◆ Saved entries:

########

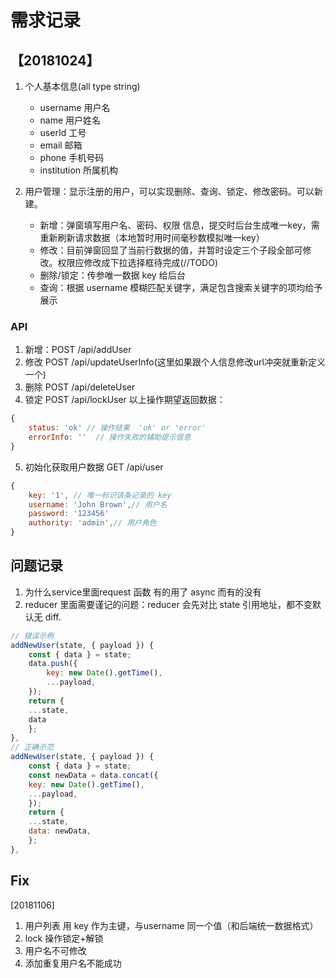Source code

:# 需求记录

## 【20181024】

1. 个人基本信息(all type string)
    - username 用户名
    - name 用户姓名
    - userId  工号
    - email 邮箱
    - phone 手机号码
    - institution 所属机构

2. 用户管理：显示注册的用户，可以实现删除、查询、锁定、修改密码。可以新建。
    - 新增：弹窗填写用户名、密码、权限 信息，提交时后台生成唯一key，需重新刷新请求数据（本地暂时用时间毫秒数模拟唯一key）
    - 修改：目前弹窗回显了当前行数据的值，并暂时设定三个子段全部可修改。权限应修改成下拉选择框待完成(//TODO)
    - 删除/锁定：传参唯一数据 key 给后台
    - 查询：根据 username 模糊匹配关键字，满足包含搜索关键字的项均给予展示

### API

1. 新增：POST /api/addUser
2. 修改  POST /api/updateUserInfo(这里如果跟个人信息修改url冲突就重新定义一个)
3. 删除  POST /api/deleteUser
4. 锁定  POST /api/lockUser
以上操作期望返回数据：
```js
{
    status: 'ok' // 操作结果  'ok' or 'error'
    errorInfo: ''  // 操作失败的辅助提示信息
}
```
5. 初始化获取用户数据 GET  /api/user
```js
{
    key: '1', // 唯一标识该条记录的 key
    username: 'John Brown',// 用户名
    password: '123456'
    authority: 'admin',// 用户角色 
}
```

## 问题记录

1. 为什么service里面request 函数 有的用了 async 而有的没有
2. reducer 里面需要谨记的问题：reducer 会先对比 state 引用地址，都不变默认无 diff.
```js
// 错误示例
addNewUser(state, { payload }) {
    const { data } = state;
    data.push({
        key: new Date().getTime(),
        ...payload,
    });
    return {
    ...state,
    data
    };
},
// 正确示范
addNewUser(state, { payload }) {
    const { data } = state;
    const newData = data.concat({
    key: new Date().getTime(),
    ...payload,
    });
    return {
    ...state,
    data: newData,
    };
},
```

## Fix 

[20181106] 
1. 用户列表 用 key 作为主键，与username 同一个值（和后端统一数据格式）
2. lock 操作锁定+解锁
3. 用户名不可修改
4. 添加重复用户名不能成功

########

Lines containing the string "data" are the ones to copy from the entries above.

    const { data } = state;
    data.push({
    data
    const { data } = state;
    const newData = data.concat({
    data: newData,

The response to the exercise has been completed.